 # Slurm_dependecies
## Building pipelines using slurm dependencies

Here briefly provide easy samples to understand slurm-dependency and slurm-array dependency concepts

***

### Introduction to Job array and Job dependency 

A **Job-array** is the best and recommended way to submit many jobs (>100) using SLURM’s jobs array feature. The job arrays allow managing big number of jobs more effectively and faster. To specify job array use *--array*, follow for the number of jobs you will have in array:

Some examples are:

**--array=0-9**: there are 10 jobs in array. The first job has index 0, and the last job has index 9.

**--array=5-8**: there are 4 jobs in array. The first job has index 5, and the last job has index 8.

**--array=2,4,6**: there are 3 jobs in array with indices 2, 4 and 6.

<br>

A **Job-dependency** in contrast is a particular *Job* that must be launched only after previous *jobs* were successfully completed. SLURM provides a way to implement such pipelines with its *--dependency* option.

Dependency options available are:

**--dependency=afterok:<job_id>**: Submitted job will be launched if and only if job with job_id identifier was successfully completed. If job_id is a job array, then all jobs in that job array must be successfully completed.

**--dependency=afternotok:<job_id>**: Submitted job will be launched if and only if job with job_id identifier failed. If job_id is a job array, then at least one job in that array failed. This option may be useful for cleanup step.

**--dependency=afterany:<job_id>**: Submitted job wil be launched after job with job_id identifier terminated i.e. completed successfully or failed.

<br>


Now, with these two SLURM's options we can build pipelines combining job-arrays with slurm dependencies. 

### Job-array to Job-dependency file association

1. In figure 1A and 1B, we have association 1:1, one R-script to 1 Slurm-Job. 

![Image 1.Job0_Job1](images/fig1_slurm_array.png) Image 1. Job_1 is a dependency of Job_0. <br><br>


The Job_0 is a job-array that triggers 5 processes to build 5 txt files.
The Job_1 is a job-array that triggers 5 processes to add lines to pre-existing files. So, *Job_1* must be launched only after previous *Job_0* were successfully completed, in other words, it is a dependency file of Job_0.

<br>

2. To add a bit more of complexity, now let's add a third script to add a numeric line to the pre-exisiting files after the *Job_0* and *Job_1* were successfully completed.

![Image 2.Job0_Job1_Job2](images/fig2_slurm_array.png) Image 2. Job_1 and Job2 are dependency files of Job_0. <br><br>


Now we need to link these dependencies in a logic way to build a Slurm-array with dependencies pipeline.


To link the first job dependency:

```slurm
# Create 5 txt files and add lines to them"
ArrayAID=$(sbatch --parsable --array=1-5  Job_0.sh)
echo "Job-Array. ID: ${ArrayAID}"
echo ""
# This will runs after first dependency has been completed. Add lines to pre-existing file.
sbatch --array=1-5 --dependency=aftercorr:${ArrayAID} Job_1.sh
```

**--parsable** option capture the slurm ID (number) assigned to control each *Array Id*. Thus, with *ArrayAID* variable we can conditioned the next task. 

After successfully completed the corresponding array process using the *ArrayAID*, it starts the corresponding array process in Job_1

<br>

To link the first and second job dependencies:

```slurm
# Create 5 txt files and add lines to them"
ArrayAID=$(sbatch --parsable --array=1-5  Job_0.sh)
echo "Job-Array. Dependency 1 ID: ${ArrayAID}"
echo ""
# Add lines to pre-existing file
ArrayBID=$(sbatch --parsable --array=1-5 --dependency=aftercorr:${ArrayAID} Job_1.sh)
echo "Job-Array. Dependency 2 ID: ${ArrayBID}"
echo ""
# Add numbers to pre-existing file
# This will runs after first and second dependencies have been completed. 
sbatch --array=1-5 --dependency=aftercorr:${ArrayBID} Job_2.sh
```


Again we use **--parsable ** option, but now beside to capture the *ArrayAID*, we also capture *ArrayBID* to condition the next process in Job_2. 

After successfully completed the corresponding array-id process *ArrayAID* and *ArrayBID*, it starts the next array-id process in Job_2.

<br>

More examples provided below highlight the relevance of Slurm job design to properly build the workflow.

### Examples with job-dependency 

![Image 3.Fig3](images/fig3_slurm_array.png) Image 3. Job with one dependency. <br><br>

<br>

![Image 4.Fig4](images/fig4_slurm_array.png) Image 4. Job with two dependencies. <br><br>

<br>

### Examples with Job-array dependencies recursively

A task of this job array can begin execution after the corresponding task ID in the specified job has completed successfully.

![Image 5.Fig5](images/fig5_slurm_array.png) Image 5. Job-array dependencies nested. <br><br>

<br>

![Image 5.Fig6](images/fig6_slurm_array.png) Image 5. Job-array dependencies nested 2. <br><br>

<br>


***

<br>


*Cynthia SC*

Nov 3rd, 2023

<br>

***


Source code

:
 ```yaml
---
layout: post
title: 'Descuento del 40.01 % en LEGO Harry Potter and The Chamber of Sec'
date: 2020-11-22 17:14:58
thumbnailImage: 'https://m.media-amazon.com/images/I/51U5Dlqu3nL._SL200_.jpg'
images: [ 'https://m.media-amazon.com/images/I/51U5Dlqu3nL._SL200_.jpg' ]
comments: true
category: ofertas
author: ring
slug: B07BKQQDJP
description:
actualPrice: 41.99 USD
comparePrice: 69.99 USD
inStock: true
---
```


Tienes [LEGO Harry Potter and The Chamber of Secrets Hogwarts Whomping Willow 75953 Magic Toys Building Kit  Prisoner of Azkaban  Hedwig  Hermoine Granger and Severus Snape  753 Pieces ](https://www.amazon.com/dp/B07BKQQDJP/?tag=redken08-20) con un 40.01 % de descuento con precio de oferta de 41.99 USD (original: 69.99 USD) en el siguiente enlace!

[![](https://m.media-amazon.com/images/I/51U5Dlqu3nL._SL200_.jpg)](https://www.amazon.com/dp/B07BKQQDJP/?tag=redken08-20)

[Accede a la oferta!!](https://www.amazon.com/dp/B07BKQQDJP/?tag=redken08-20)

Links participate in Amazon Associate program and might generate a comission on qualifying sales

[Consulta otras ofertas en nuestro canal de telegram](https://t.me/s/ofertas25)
● ● ● ● ● ● ●
_Problem to work on:_
None of the records may be omitted; each is to be printed exactly.

_Written answer:_
 # Slurm_dependecies
## Building pipelines using slurm dependencies

Here briefly provide easy samples to understand slurm-dependency and slurm-array dependency concepts

***

### Introduction to Job array and Job dependency 

A **Job-array** is the best and recommended way to submit many jobs (>100) using SLURM’s jobs array feature. The job arrays allow managing big number of jobs more effectively and faster. To specify job array use *--array*, follow for the number of jobs you will have in array:

Some examples are:

**--array=0-9**: there are 10 jobs in array. The first job has index 0, and the last job has index 9.

**--array=5-8**: there are 4 jobs in array. The first job has index 5, and the last job has index 8.

**--array=2,4,6**: there are 3 jobs in array with indices 2, 4 and 6.

<br>

A **Job-dependency** in contrast is a particular *Job* that must be launched only after previous *jobs* were successfully completed. SLURM provides a way to implement such pipelines with its *--dependency* option.

Dependency options available are:

**--dependency=afterok:<job_id>**: Submitted job will be launched if and only if job with job_id identifier was successfully completed. If job_id is a job array, then all jobs in that job array must be successfully completed.

**--dependency=afternotok:<job_id>**: Submitted job will be launched if and only if job with job_id identifier failed. If job_id is a job array, then at least one job in that array failed. This option may be useful for cleanup step.

**--dependency=afterany:<job_id>**: Submitted job wil be launched after job with job_id identifier terminated i.e. completed successfully or failed.

<br>


Now, with these two SLURM's options we can build pipelines combining job-arrays with slurm dependencies. 

### Job-array to Job-dependency file association

1. In figure 1A and 1B, we have association 1:1, one R-script to 1 Slurm-Job. 

![Image 1.Job0_Job1](images/fig1_slurm_array.png) Image 1. Job_1 is a dependency of Job_0. <br><br>


The Job_0 is a job-array that triggers 5 processes to build 5 txt files.
The Job_1 is a job-array that triggers 5 processes to add lines to pre-existing files. So, *Job_1* must be launched only after previous *Job_0* were successfully completed, in other words, it is a dependency file of Job_0.

<br>

2. To add a bit more of complexity, now let's add a third script to add a numeric line to the pre-exisiting files after the *Job_0* and *Job_1* were successfully completed.

![Image 2.Job0_Job1_Job2](images/fig2_slurm_array.png) Image 2. Job_1 and Job2 are dependency files of Job_0. <br><br>


Now we need to link these dependencies in a logic way to build a Slurm-array with dependencies pipeline.


To link the first job dependency:

```slurm
# Create 5 txt files and add lines to them"
ArrayAID=$(sbatch --parsable --array=1-5  Job_0.sh)
echo "Job-Array. ID: ${ArrayAID}"
echo ""
# This will runs after first dependency has been completed. Add lines to pre-existing file.
sbatch --array=1-5 --dependency=aftercorr:${ArrayAID} Job_1.sh
```

**--parsable** option capture the slurm ID (number) assigned to control each *Array Id*. Thus, with *ArrayAID* variable we can conditioned the next task. 

After successfully completed the corresponding array process using the *ArrayAID*, it starts the corresponding array process in Job_1

<br>

To link the first and second job dependencies:

```slurm
# Create 5 txt files and add lines to them"
ArrayAID=$(sbatch --parsable --array=1-5  Job_0.sh)
echo "Job-Array. Dependency 1 ID: ${ArrayAID}"
echo ""
# Add lines to pre-existing file
ArrayBID=$(sbatch --parsable --array=1-5 --dependency=aftercorr:${ArrayAID} Job_1.sh)
echo "Job-Array. Dependency 2 ID: ${ArrayBID}"
echo ""
# Add numbers to pre-existing file
# This will runs after first and second dependencies have been completed. 
sbatch --array=1-5 --dependency=aftercorr:${ArrayBID} Job_2.sh
```


Again we use **--parsable ** option, but now beside to capture the *ArrayAID*, we also capture *ArrayBID* to condition the next process in Job_2. 

After successfully completed the corresponding array-id process *ArrayAID* and *ArrayBID*, it starts the next array-id process in Job_2.

<br>

More examples provided below highlight the relevance of Slurm job design to properly build the workflow.

### Examples with job-dependency 

![Image 3.Fig3](images/fig3_slurm_array.png) Image 3. Job with one dependency. <br><br>

<br>

![Image 4.Fig4](images/fig4_slurm_array.png) Image 4. Job with two dependencies. <br><br>

<br>

### Examples with Job-array dependencies recursively

A task of this job array can begin execution after the corresponding task ID in the specified job has completed successfully.

![Image 5.Fig5](images/fig5_slurm_array.png) Image 5. Job-array dependencies nested. <br><br>

<br>

![Image 5.Fig6](images/fig6_slurm_array.png) Image 5. Job-array dependencies nested 2. <br><br>

<br>


***

<br>


*Cynthia SC*

Nov 3rd, 2023

<br>

***


Source code

:
 ```yaml
---
layout: post
title: 'Descuento del 40.01 % en LEGO Harry Potter and The Chamber of Sec'
date: 2020-11-22 17:14:58
thumbnailImage: 'https://m.media-amazon.com/images/I/51U5Dlqu3nL._SL200_.jpg'
images: [ 'https://m.media-amazon.com/images/I/51U5Dlqu3nL._SL200_.jpg' ]
comments: true
category: ofertas
author: ring
slug: B07BKQQDJP
description:
actualPrice: 41.99 USD
comparePrice: 69.99 USD
inStock: true
---
```


Tienes [LEGO Harry Potter and The Chamber of Secrets Hogwarts Whomping Willow 75953 Magic Toys Building Kit  Prisoner of Azkaban  Hedwig  Hermoine Granger and Severus Snape  753 Pieces ](https://www.amazon.com/dp/B07BKQQDJP/?tag=redken08-20) con un 40.01 % de descuento con precio de oferta de 41.99 USD (original: 69.99 USD) en el siguiente enlace!

[![](https://m.media-amazon.com/images/I/51U5Dlqu3nL._SL200_.jpg)](https://www.amazon.com/dp/B07BKQQDJP/?tag=redken08-20)

[Accede a la oferta!!](https://www.amazon.com/dp/B07BKQQDJP/?tag=redken08-20)

Links participate in Amazon Associate program and might generate a comission on qualifying sales

[Consulta otras ofertas en nuestro canal de telegram](https://t.me/s/ofertas25)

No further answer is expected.